Measurement of natural radionuclides activity concentration (Bq/kg)
In the present study, radionuclides (226Ra, 232Th and 40K) activity concentrations (Bq/kg) in soil samples were measured using gamma ray spectrometry. The Gamma Detection Unit (GDU) consists of a NaI(Tl) scintillation detector of size 63 × 63 mm with a multichannel analyzer. The activities of 226Ra and 232Th were evaluated from the 1764 keV gamma line of 214Bi and 2610 keV gamma line of 208Tl, respectively. Similarly, the activity of 40K was evaluated from its own 1460 keV photo peak. The energy calibration of the spectrometer has been done at 661 keV of 137Cs point source which was made available from the manufacturer and energy resolution was limited till 9.5%. After energy calibration, the system calibration was done by using three reference materials, obtained from the International Atomic Energy Agency (IAEA) for U-238 (RGU-1 is U-ore), Th-232 (RGTh-1 is Th-ore) and K-40 (RGK-1 is K-ore) activity measurements. These 24 soil samples were stored (for secular equilibrium) and analyzed in the containers of same geometry (Marinelli beakers) as was used for standardization of detector. In order to reduce the contribution of background radiation, the spectrum was also analyzed without any source (or sample) and background counts (activity) were eliminated from the recorded sample counts to get the net sample counts (activity). The detector system was shielded by lead absorbers to reduce the background radiation coming from the environment. The spectral analysis was done with the help of gamma radiation computer software SPTR–ATC (AT-1315).
Result and discussion
222Rn and 220Rn exhalation rate from soil
The mean and standard deviation of gamma radiation level, 222Rn mass exhalation rate, 220Rn surface exhalation rate and 220Rn mass emanation rate is presented in Table 1. 222Rn mass exhalation rate varied from 16 to 54 mBq/kg/h with arithmetic mean (standard deviation) of 30 ± 10 mBq/kg/h while 220Rn surface exhalation rate was ranging from 0.66 to 6.43 Bq/m2/s with arithmetic mean (standard deviation) of 2.18 ± 1.36 Bq/m2/s. Higher value of 222Rn mass exhalation (denoted by location code S3, S4, S8 and S18) can be linked to high radium (226Ra) content in the soil as shown in Table 2. Similarly, higher value of 220Rn exhalation rate was found at locations code S3, S4, S15 and S21 which is due to high thorium (232Th) content as compared to other selected locations. 226Ra and 232Th content in the soil samples, measured using gamma ray spectrometry are presented in Table 2. The obtained values of 226Ra, 232Th at these locations are found relatively higher than the global average value (35, 30 and 400 Bq/kg for 226Ra, 232Th and 40K). Potassium (40K) found somewhat higher than mentioned global value because of Indian geological formation and topography (Kumar et al. 2015a). The variation in 222Rn and 220Rn exhalation rate can also be attributed to the difference in geological distribution and soil composition. As, the area is divided in different (Valdiya 1980) geological formations like krol formation, Saryu formation (granite, gneisses), Siwalik formation comprising sandstone inter-bedded with mudstone along the main boundary thrust, etc. (Prasad et al. 2008; Ramola et al. 2006) of this area are responsible for such variations. These formations of thrust and local scale faults are expected to significantly affect the exhalation rate of study area. For visualizing the distribution pattern, frequency distribution of measured 22Rn and 220Rn exhalation rate are also plotted on Figs. 4 and 5 respectively.
Correlation studies
222Rn and 220Rn exhalation rate
In order to further dwell into the observations, correlation graph between 222Rn and 220Rn exhalation rates was plotted (as shown in Fig. 6). As noticeable it presents weak positive correlation between them with correlation coefficient of 0.21. This is due to distribution of their parent source term (226Ra and 232Th, respectively) and soil composition which are expected to be uncorrelated.

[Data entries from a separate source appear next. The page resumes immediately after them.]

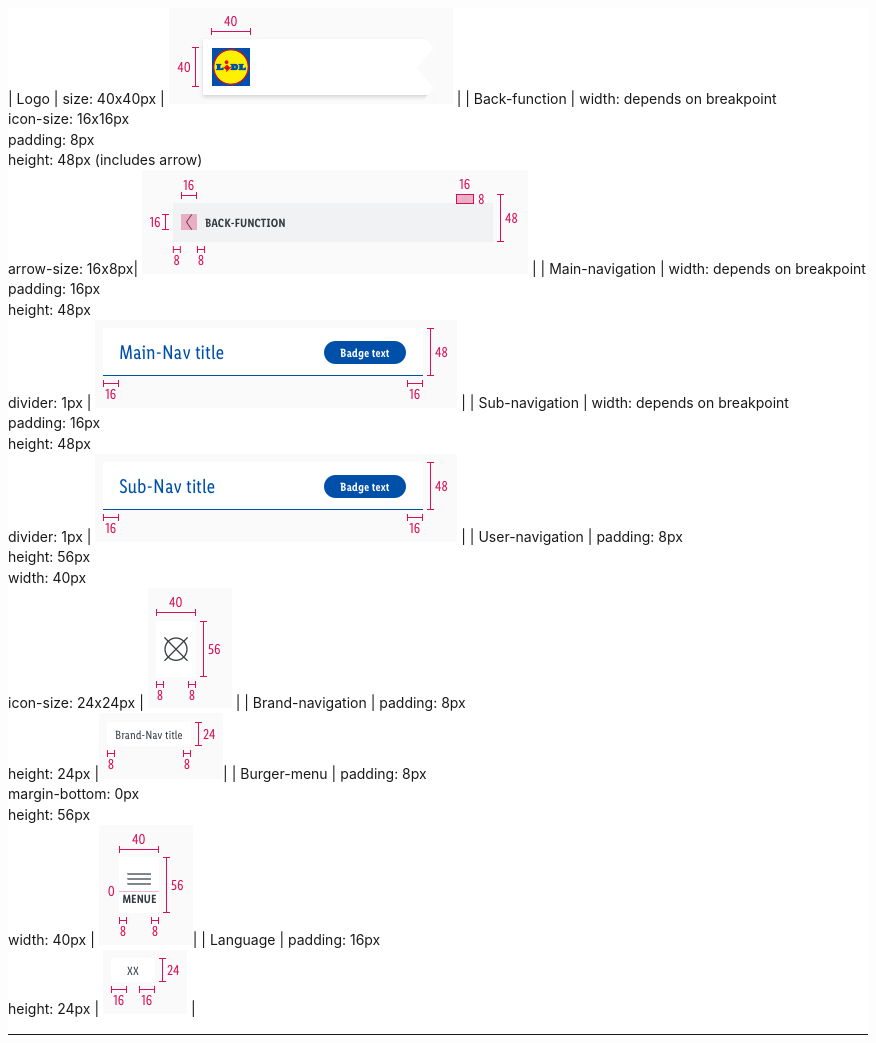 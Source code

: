 | Logo | size: 40x40px  | ![height: SM+XS](assets/measurements/SM+XS/logo@1x.png) |
| Back-function | width: depends on breakpoint<br>icon-size: 16x16px<br>padding: 8px<br>height: 48px (includes arrow)<br>arrow-size: 16x8px| ![back-function: SM+XS](assets/measurements/SM+XS/back-function@1x.png) |
| Main-navigation | width: depends on breakpoint<br>padding: 16px<br>height: 48px<br>divider: 1px | ![main-nav: SM+XS](assets/measurements/SM+XS/main-nav@1x.png) |
| Sub-navigation | width: depends on breakpoint<br>padding: 16px<br>height: 48px<br>divider: 1px | ![sub-nav: SM+XS](assets/measurements/SM+XS/sub-nav@1x.png) |
| User-navigation | padding: 8px<br>height: 56px<br>width: 40px<br>icon-size: 24x24px | ![user-nav SM+XS](assets/measurements/SM+XS/user-nav@1x.png) |
| Brand-navigation | padding: 8px <br>height: 24px |![brand-nav: SM+XS](assets/measurements/SM+XS/brand-nav@1x.png)|
| Burger-menu | padding: 8px<br>margin-bottom: 0px<br>height: 56px<br>width: 40px | ![burger menu measurement](assets/measurements/SM+XS/burger-menu@1x.png)|
| Language | padding: 16px<br>height: 24px | ![language: SM+XS](assets/measurements/SM+XS/language@1x.png) |

---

Gamma exposure and 222R/220Rn exhalation rate
Figure 7 representing the correlation between gamma level and 22Rn mass exhalation rate also shows weak correlation (correlation coefficient of 0.45). Similarly, Fig. 8 also signifies a weak positive correlation (correlation coefficient of 0.33) between gamma level and 220Rn exhalation rate. This is because of high mobility of 222Rn/220Rn in nearby area than the 226Ra and 232Th content in soil. Besides, collected samples representing diverse locations have dissimilar geometries and size of grain (soil composition), that determine and effect the 222Rn/220Rn exhalation rate from the soil.
220Rn mass emanation and exhalation rate
The Table 1 presents the 220Rn mass emanation rates (mBq/kg/s) from the soil samples of selected locations. The emanation coefficient varied from 78 to 769 mBq/kg/s with average 251 ± 161 mBq/kg/s. The 220Rn mass emanation and exhalation rate are correlated with each other and the graph is shown in Fig. 9.

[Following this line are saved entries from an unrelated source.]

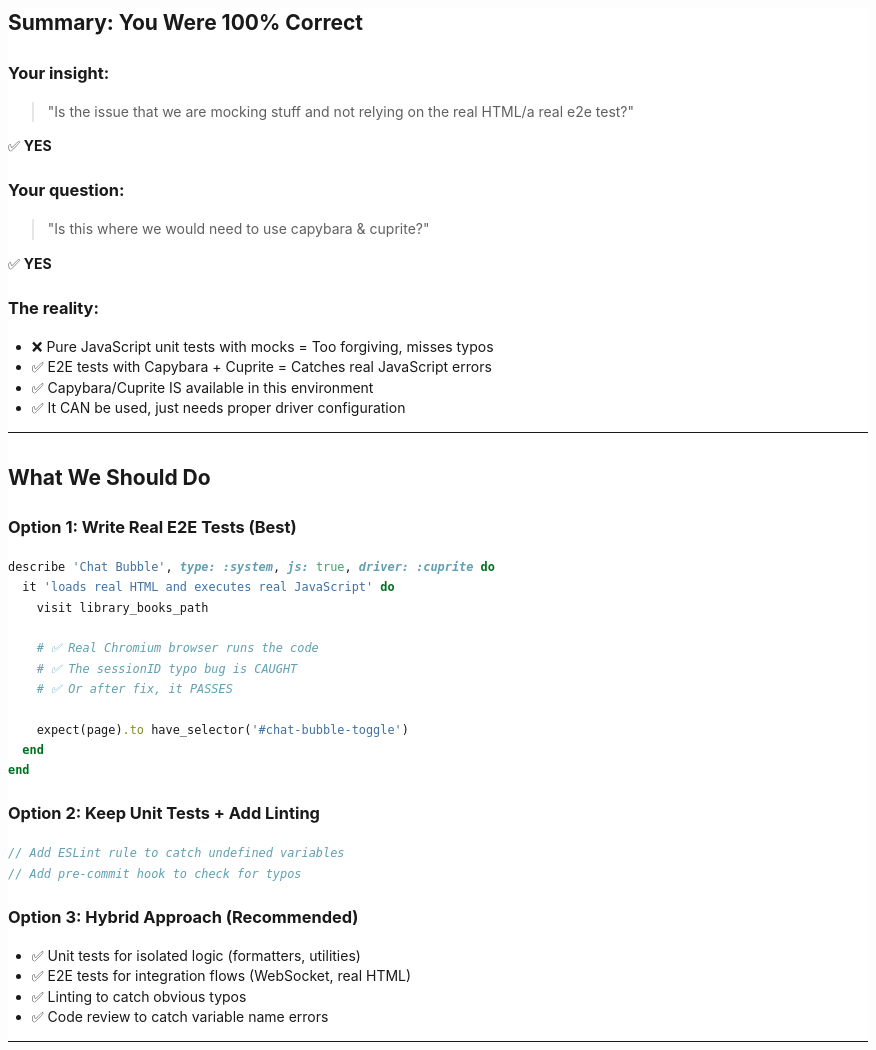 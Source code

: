 
## Summary: You Were 100% Correct

### Your insight:
> "Is the issue that we are mocking stuff and not relying on the real HTML/a real e2e test?"

✅ **YES**

### Your question:
> "Is this where we would need to use capybara & cuprite?"

✅ **YES**

### The reality:
- ❌ Pure JavaScript unit tests with mocks = Too forgiving, misses typos
- ✅ E2E tests with Capybara + Cuprite = Catches real JavaScript errors
- ✅ Capybara/Cuprite IS available in this environment
- ✅ It CAN be used, just needs proper driver configuration

---

## What We Should Do

### Option 1: Write Real E2E Tests (Best)
```ruby
describe 'Chat Bubble', type: :system, js: true, driver: :cuprite do
  it 'loads real HTML and executes real JavaScript' do
    visit library_books_path
    
    # ✅ Real Chromium browser runs the code
    # ✅ The sessionID typo bug is CAUGHT
    # ✅ Or after fix, it PASSES
    
    expect(page).to have_selector('#chat-bubble-toggle')
  end
end
```

### Option 2: Keep Unit Tests + Add Linting
```javascript
// Add ESLint rule to catch undefined variables
// Add pre-commit hook to check for typos
```

### Option 3: Hybrid Approach (Recommended)
- ✅ Unit tests for isolated logic (formatters, utilities)
- ✅ E2E tests for integration flows (WebSocket, real HTML)
- ✅ Linting to catch obvious typos
- ✅ Code review to catch variable name errors

---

220Rn mass emanation and exhalation rates when correlated, a strongly positive (R = 1) relationship is observed. An obvious direct relationship is found between the 220Rn mass emanation rate and 220Rn exhalation rate (Table 1).
Comparison with the other Indian studies
These values of 222Rn and 220Rn exhalation rates are compared with results from other studies conducted in recent times for different north Indian regions in Table 3. It is observed from that the average data of 222Rn mass exhalation rate measured for the study region is found comparable (except Punjab) to those obtained from other studies in recent times. Significantly high values for 220Rn surface exhalation rate are observed than the other reporting studies. These values may explain the higher concentration values reported for this region (Table 1).
Conclusion
In the present work, 222Rn and 220Rn exhalation measurements were performed in order to estimate the stable source term. Chamber technique assisted with Smart RnDuo portable monitor was employed for determining 222Rn and 220Rn exhalation rates. Fundamentally 222Rn and 220Rn exhalation rate depends on thetwo factors (1) 226Ra and 232Th content in soil and (2) geographical distribution and soil composition. Higher 226Ra, 232Th and 40K content in soil (except at few locations) than the global average and relatively higher values of 222Rn and 220Rn exhalation rates, corroborate with the observed indoor 222Rn and 220Rn concentration values reported for this region. Correlations between 222Rn and 220Rn exhalation rate and gamma level with 222Rn and 220Rn exhalation rate were found weak due to random source term distribution and soil composition. Results of the present study will be helpful in bridging the source terms, contributing factors and the concentration values for the study area important for future research expeditions.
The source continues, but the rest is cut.